1. Dava konusu taşınmazın bulunduğu yerde kadastro çalışmalarının 04.04.1976 tarihinde kesinleştiği, yapılan çalışmalarda taşınmazın 766 sayılı Kanun'un 2 nci maddesi gereğince tapulama harici bırakıldığı, dava konusu yerlerin 12.05.2015 tarihinde ihdasen Maliye Hazinesi adına tescil edilen 356 parsel sayılı hali arazi vasıflı taşınmaz kapsamında kaldığı anlaşılmaktadır.

2. İlk Derece Mahkemesince taşınmazın bir kısmı üzerinde davacı yararına zilyetlikle mülk edinme koşullarının oluştuğu gerekçesiyle davanın kısmen kabulüne karar verilmiş ise de, yapılan araştırma ve inceleme hüküm vermek için yeterli bulunmamaktadır.

3.Somut olayda; dosya içerisinde mevcut 16.04.2018 tarihli fen, jeodezi ve fotogrametri mühendisi bilirkişilerden alınan ortak raporda 1985-1992 ve 1999 yıllarına ait hava fotoğraflarında (A), (B) ve (D) harfi ile gösterilen kısımlarda imar-ihyaya dönük tarımsal faaliyete ait emareler görüldüğü belirtilmiş ise de kabule konu bu taşınmaz bölümlerinin hava fotoğraflarında sınırlarının belirgin olup olmadığı, taşınmazlar üzerinde ne şekilde tarımsal faaliyet yürütüldüğü gibi hususlarda görüş belirtilmemiştir.

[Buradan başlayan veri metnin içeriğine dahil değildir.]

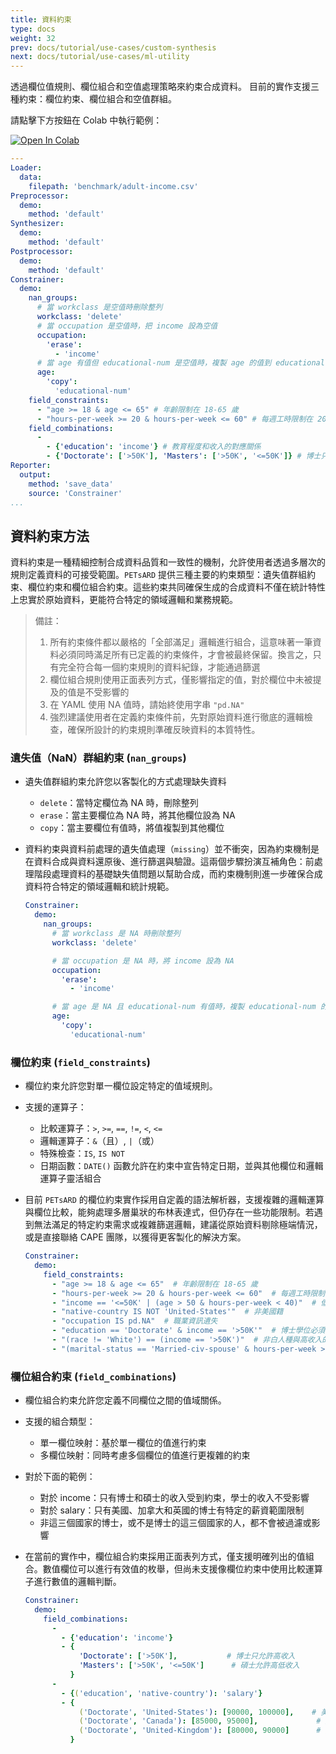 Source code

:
 ```yaml
---
title: 資料約束
type: docs
weight: 32
prev: docs/tutorial/use-cases/custom-synthesis
next: docs/tutorial/use-cases/ml-utility
---
```


透過欄位值規則、欄位組合和空值處理策略來約束合成資料。
目前的實作支援三種約束：欄位約束、欄位組合和空值群組。

請點擊下方按鈕在 Colab 中執行範例：

[![Open In Colab](https://colab.research.google.com/assets/colab-badge.svg)](https://colab.research.google.com/github/nics-tw/petsard/blob/main/demo/use-cases/data-constraining.ipynb)

```yaml
---
Loader:
  data:
    filepath: 'benchmark/adult-income.csv'
Preprocessor:
  demo:
    method: 'default'
Synthesizer:
  demo:
    method: 'default'
Postprocessor:
  demo:
    method: 'default'
Constrainer:
  demo:
    nan_groups:
      # 當 workclass 是空值時刪除整列
      workclass: 'delete'
      # 當 occupation 是空值時，把 income 設為空值
      occupation:
        'erase':
          - 'income'
      # 當 age 有值但 educational-num 是空值時，複製 age 的值到 educational-num
      age:
        'copy':
          'educational-num'
    field_constraints:
      - "age >= 18 & age <= 65" # 年齡限制在 18-65 歲
      - "hours-per-week >= 20 & hours-per-week <= 60" # 每週工時限制在 20-60 小時
    field_combinations:
      -
        - {'education': 'income'} # 教育程度和收入的對應關係
        - {'Doctorate': ['>50K'], 'Masters': ['>50K', '<=50K']} # 博士只能高收入，碩士可以高低收入
Reporter:
  output:
    method: 'save_data'
    source: 'Constrainer'
...
```

## 資料約束方法

資料約束是一種精細控制合成資料品質和一致性的機制，允許使用者透過多層次的規則定義資料的可接受範圍。`PETsARD` 提供三種主要的約束類型：遺失值群組約束、欄位約束和欄位組合約束。這些約束共同確保生成的合成資料不僅在統計特性上忠實於原始資料，更能符合特定的領域邏輯和業務規範。

> 備註：
> 1. 所有約束條件都以嚴格的「全部滿足」邏輯進行組合，這意味著一筆資料必須同時滿足所有已定義的約束條件，才會被最終保留。換言之，只有完全符合每一個約束規則的資料紀錄，才能通過篩選
> 2. 欄位組合規則使用正面表列方式，僅影響指定的值，對於欄位中未被提及的值是不受影響的
> 3. 在 YAML 使用 NA 值時，請始終使用字串 `"pd.NA"`
> 4. 強烈建議使用者在定義約束條件前，先對原始資料進行徹底的邏輯檢查，確保所設計的約束規則準確反映資料的本質特性。

### 遺失值（NaN）群組約束 (`nan_groups`)

- 遺失值群組約束允許您以客製化的方式處理缺失資料
  - `delete`：當特定欄位為 NA 時，刪除整列
  - `erase`：當主要欄位為 NA 時，將其他欄位設為 NA
  - `copy`：當主要欄位有值時，將值複製到其他欄位
- 資料約束與資料前處理的遺失值處理（`missing`）並不衝突，因為約束機制是在資料合成與資料還原後、進行篩選與驗證。這兩個步驟扮演互補角色：前處理階段處理資料的基礎缺失值問題以幫助合成，而約束機制則進一步確保合成資料符合特定的領域邏輯和統計規範。

  ```yaml
  Constrainer:
    demo:
      nan_groups:
        # 當 workclass 是 NA 時刪除整列
        workclass: 'delete'

        # 當 occupation 是 NA 時，將 income 設為 NA
        occupation:
          'erase':
            - 'income'

        # 當 age 是 NA 且 educational-num 有值時，複製 educational-num 的值到 age
        age:
          'copy':
            'educational-num'
  ```

### 欄位約束 (`field_constraints`)

- 欄位約束允許您對單一欄位設定特定的值域規則。
- 支援的運算子：
  - 比較運算子：`>`, `>=`, `==`, `!=`, `<`, `<=`
  - 邏輯運算子：`&`（且）, `|`（或）
  - 特殊檢查：`IS`, `IS NOT`
  - 日期函數：`DATE()` 函數允許在約束中宣告特定日期，並與其他欄位和邏輯運算子靈活組合

- 目前 `PETsARD` 的欄位約束實作採用自定義的語法解析器，支援複雜的邏輯運算與欄位比較，能夠處理多層巢狀的布林表達式，但仍存在一些功能限制。若遇到無法滿足的特定約束需求或複雜篩選邏輯，建議從原始資料剔除極端情況，或是直接聯絡 CAPE 團隊，以獲得更客製化的解決方案。

  ```yaml
  Constrainer:
    demo:
      field_constraints:
        - "age >= 18 & age <= 65"  # 年齡限制在 18-65 歲
        - "hours-per-week >= 20 & hours-per-week <= 60"  # 每週工時限制在 20-60 小時
        - "income == '<=50K' | (age > 50 & hours-per-week < 40)"  # 低收入或年長且工時少
        - "native-country IS NOT 'United-States'"  # 非美國籍
        - "occupation IS pd.NA"  # 職業資訊遺失
        - "education == 'Doctorate' & income == '>50K'"  # 博士學位必須高收入
        - "(race != 'White') == (income == '>50K')"  # 非白人種與高收入的互斥檢查
        - "(marital-status == 'Married-civ-spouse' & hours-per-week > 40) | (marital-status == 'Never-married' & age < 30)" # 複雜的邏輯組合

  ```

### 欄位組合約束 (`field_combinations`)

- 欄位組合約束允許您定義不同欄位之間的值域關係。
- 支援的組合類型：
  - 單一欄位映射：基於單一欄位的值進行約束
  - 多欄位映射：同時考慮多個欄位的值進行更複雜的約束
- 對於下面的範例：
  - 對於 income：只有博士和碩士的收入受到約束，學士的收入不受影響
  - 對於 salary：只有美國、加拿大和英國的博士有特定的薪資範圍限制
  - 非這三個國家的博士，或不是博士的這三個國家的人，都不會被過濾或影響
- 在當前的實作中，欄位組合約束採用正面表列方式，僅支援明確列出的值組合。數值欄位可以進行有效值的枚舉，但尚未支援像欄位約束中使用比較運算子進行數值的邏輯判斷。

  ```yaml
  Constrainer:
    demo:
      field_combinations:
        -
          - {'education': 'income'}
          - {
              'Doctorate': ['>50K'],           # 博士只允許高收入
              'Masters': ['>50K', '<=50K']      # 碩士允許高低收入
            }
        -
          - {('education', 'native-country'): 'salary'}
          - {
              ('Doctorate', 'United-States'): [90000, 100000],    # 美國的博士，薪資範圍
              ('Doctorate', 'Canada'): [85000, 95000],             # 加拿大的博士，薪資範圍
              ('Doctorate', 'United-Kingdom'): [80000, 90000]      # 英國的博士，薪資範圍
            }
  ```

4. Öte yandan; Dairece eksikliğin giderilmesi yolu ile dosya kapsamına alınan kayıtlardan dava konusu 356 parsel sayılı taşınmazın 08.02.2022 tarihinde 3083 sayılı Kanun gereğince yapılan toplulaştırma işlemi neticesinde Han mahallesi 154 ada 2-150 ada 2 ve 4- 151 ada 2 ve 4 ile 152 ada 2 parsel sayılı taşınmazlara gittiği ve söz konusu taşınmazların Hazine adına kayıtlı olduğu kayden sabittir.

5.Hal böyle olunca; Mahkemece mahallinde teknik bilirkişinin katılımıyla yeniden keşif yapılmalı, teknik bilirkişiden dava konusu taşınmazı toplulaştırma sonucu oluşan güncel pafta üzerinde gösterir şekilde taşınmazın hangi toplulaştırma parseli/parselleri içerisinde kaldığını belirten, keşfi takibe elverişli krokili rapor alınmalı, ayrıca jeodezi bilirkişiden ek rapor alınmak suretiyle taşınmazın hava fotoğraflarında sınırlarının belirgin olup olmadığı, üzerinde ne şekilde tarımsal faaliyet yürütüldüğü hususları açıklattırılmalı, daha sonra toplulaştırma çalışmalarının amacına uygun olacak şekilde taşınmazda davacının paydaş kılınmak suretiyle hüküm kurulması gerektiği hususu göz önünde tutulmalı, toplanan ve toplanacak deliller bir arada değerlendirilmeli ve sonucuna göre karar verilmelidir.

Değinilen hususlar göz ardı edilerek yazılı olduğu üzere hüküm kurulması doğru değildir.

VI. KARAR

Açıklanan sebeplerle;

1. Davalı Hazine temsilcisinin yerinde görülen temyiz itirazlarının kabulü ile temyiz olunan, İlk Derece Mahkemesi kararına karşı istinaf başvurusunun esastan reddine ilişkin Bölge Adliye Mahkemesi kararının ORTADAN KALDIRILMASINA,

2. İlk Derece Mahkemesi kararının BOZULMASINA,

Dosyanın İlk Derece Mahkemesine, kararın bir örneğinin Bölge Adliye Mahkemesine gönderilmesine,

08.01.2024 tarihinde oy birliğiyle karar verildi.